┌──

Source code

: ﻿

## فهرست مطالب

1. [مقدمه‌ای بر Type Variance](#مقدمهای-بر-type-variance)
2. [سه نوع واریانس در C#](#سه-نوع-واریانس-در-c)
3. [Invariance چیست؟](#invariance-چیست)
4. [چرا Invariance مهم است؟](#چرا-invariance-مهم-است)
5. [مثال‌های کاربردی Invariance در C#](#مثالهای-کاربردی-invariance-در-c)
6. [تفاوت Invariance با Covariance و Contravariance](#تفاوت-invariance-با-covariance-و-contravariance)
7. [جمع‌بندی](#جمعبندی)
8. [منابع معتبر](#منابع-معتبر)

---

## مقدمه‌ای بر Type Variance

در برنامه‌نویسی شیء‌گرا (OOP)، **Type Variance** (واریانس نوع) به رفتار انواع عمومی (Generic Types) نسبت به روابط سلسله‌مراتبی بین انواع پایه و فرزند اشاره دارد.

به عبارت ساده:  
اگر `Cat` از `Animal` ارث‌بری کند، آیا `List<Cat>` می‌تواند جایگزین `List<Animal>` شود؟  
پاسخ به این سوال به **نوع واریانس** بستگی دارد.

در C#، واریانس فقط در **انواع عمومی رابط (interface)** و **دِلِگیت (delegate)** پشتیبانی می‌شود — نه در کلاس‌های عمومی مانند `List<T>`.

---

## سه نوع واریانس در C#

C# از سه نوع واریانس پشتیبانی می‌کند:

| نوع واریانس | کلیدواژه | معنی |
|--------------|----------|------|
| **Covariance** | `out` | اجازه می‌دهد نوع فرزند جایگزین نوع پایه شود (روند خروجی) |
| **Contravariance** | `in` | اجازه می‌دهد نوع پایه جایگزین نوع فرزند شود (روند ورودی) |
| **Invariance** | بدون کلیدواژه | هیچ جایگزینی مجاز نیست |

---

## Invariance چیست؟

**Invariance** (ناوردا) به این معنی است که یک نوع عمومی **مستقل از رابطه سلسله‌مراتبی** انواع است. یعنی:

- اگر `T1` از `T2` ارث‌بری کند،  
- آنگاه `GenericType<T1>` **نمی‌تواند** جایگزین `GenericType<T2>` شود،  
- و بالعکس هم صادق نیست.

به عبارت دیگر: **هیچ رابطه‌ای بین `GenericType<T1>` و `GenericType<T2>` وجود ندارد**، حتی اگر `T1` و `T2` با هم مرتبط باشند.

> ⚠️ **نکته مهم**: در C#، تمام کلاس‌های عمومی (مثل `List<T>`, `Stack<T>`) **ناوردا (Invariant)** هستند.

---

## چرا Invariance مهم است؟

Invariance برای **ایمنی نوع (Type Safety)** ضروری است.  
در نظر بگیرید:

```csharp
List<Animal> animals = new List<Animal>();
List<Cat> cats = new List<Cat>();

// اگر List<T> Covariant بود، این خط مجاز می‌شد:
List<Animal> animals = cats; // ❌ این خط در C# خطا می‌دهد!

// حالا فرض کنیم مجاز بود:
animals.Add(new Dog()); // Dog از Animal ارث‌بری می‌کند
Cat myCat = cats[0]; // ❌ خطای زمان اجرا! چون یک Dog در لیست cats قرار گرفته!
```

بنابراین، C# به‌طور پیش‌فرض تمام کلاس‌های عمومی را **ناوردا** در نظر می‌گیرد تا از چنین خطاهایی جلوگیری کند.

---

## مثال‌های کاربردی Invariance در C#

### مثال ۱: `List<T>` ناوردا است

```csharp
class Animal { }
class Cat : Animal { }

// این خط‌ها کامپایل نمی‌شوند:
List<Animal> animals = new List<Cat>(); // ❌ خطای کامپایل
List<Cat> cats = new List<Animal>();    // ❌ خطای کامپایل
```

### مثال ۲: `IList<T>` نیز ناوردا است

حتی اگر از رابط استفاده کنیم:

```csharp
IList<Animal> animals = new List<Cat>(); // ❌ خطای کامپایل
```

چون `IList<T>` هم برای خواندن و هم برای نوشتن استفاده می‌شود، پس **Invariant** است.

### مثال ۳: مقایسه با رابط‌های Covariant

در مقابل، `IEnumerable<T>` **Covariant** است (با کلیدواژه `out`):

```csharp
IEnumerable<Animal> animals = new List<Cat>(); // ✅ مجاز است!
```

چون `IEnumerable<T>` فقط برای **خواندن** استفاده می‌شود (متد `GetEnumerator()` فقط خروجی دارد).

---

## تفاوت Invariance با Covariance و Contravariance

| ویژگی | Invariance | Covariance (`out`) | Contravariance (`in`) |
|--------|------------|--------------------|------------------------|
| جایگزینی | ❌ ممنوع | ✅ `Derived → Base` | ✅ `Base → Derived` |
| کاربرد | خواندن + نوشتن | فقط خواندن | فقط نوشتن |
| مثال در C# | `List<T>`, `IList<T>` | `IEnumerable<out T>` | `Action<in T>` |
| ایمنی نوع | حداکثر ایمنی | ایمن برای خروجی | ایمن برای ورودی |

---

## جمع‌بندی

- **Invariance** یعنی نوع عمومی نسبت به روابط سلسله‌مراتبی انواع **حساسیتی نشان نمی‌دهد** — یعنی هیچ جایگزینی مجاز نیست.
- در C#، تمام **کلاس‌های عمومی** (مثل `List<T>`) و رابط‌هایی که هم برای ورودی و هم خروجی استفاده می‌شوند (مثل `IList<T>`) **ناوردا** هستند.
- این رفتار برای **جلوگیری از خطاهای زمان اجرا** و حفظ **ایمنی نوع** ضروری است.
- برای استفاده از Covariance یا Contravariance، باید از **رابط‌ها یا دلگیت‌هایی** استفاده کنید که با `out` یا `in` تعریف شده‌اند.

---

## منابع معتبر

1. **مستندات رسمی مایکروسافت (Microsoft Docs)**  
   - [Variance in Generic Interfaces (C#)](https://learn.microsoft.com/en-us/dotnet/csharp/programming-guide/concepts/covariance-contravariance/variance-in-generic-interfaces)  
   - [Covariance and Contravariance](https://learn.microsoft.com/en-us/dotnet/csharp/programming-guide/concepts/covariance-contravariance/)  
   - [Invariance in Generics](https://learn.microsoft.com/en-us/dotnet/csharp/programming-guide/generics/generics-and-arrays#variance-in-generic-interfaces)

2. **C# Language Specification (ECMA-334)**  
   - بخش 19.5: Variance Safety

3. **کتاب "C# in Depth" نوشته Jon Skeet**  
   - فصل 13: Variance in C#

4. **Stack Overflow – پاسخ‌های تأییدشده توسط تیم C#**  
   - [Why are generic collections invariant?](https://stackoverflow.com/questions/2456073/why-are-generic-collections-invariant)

└──

**WHAT THE TASK ASKS**
An exact repetition of the material above is required, from its first line through the line holding "## Invariance چیست؟", with nothing added.

**ANSWER BOX**
Source code

: ﻿

## فهرست مطالب

1. [مقدمه‌ای بر Type Variance](#مقدمهای-بر-type-variance)
2. [سه نوع واریانس در C#](#سه-نوع-واریانس-در-c)
3. [Invariance چیست؟](#invariance-چیست)
4. [چرا Invariance مهم است؟](#چرا-invariance-مهم-است)
5. [مثال‌های کاربردی Invariance در C#](#مثالهای-کاربردی-invariance-در-c)
6. [تفاوت Invariance با Covariance و Contravariance](#تفاوت-invariance-با-covariance-و-contravariance)
7. [جمع‌بندی](#جمعبندی)
8. [منابع معتبر](#منابع-معتبر)

---

## مقدمه‌ای بر Type Variance

در برنامه‌نویسی شیء‌گرا (OOP)، **Type Variance** (واریانس نوع) به رفتار انواع عمومی (Generic Types) نسبت به روابط سلسله‌مراتبی بین انواع پایه و فرزند اشاره دارد.

به عبارت ساده:  
اگر `Cat` از `Animal` ارث‌بری کند، آیا `List<Cat>` می‌تواند جایگزین `List<Animal>` شود؟  
پاسخ به این سوال به **نوع واریانس** بستگی دارد.

در C#، واریانس فقط در **انواع عمومی رابط (interface)** و **دِلِگیت (delegate)** پشتیبانی می‌شود — نه در کلاس‌های عمومی مانند `List<T>`.

---

## سه نوع واریانس در C#

C# از سه نوع واریانس پشتیبانی می‌کند:

| نوع واریانس | کلیدواژه | معنی |
|--------------|----------|------|
| **Covariance** | `out` | اجازه می‌دهد نوع فرزند جایگزین نوع پایه شود (روند خروجی) |
| **Contravariance** | `in` | اجازه می‌دهد نوع پایه جایگزین نوع فرزند شود (روند ورودی) |
| **Invariance** | بدون کلیدواژه | هیچ جایگزینی مجاز نیست |

---

## Invariance چیست؟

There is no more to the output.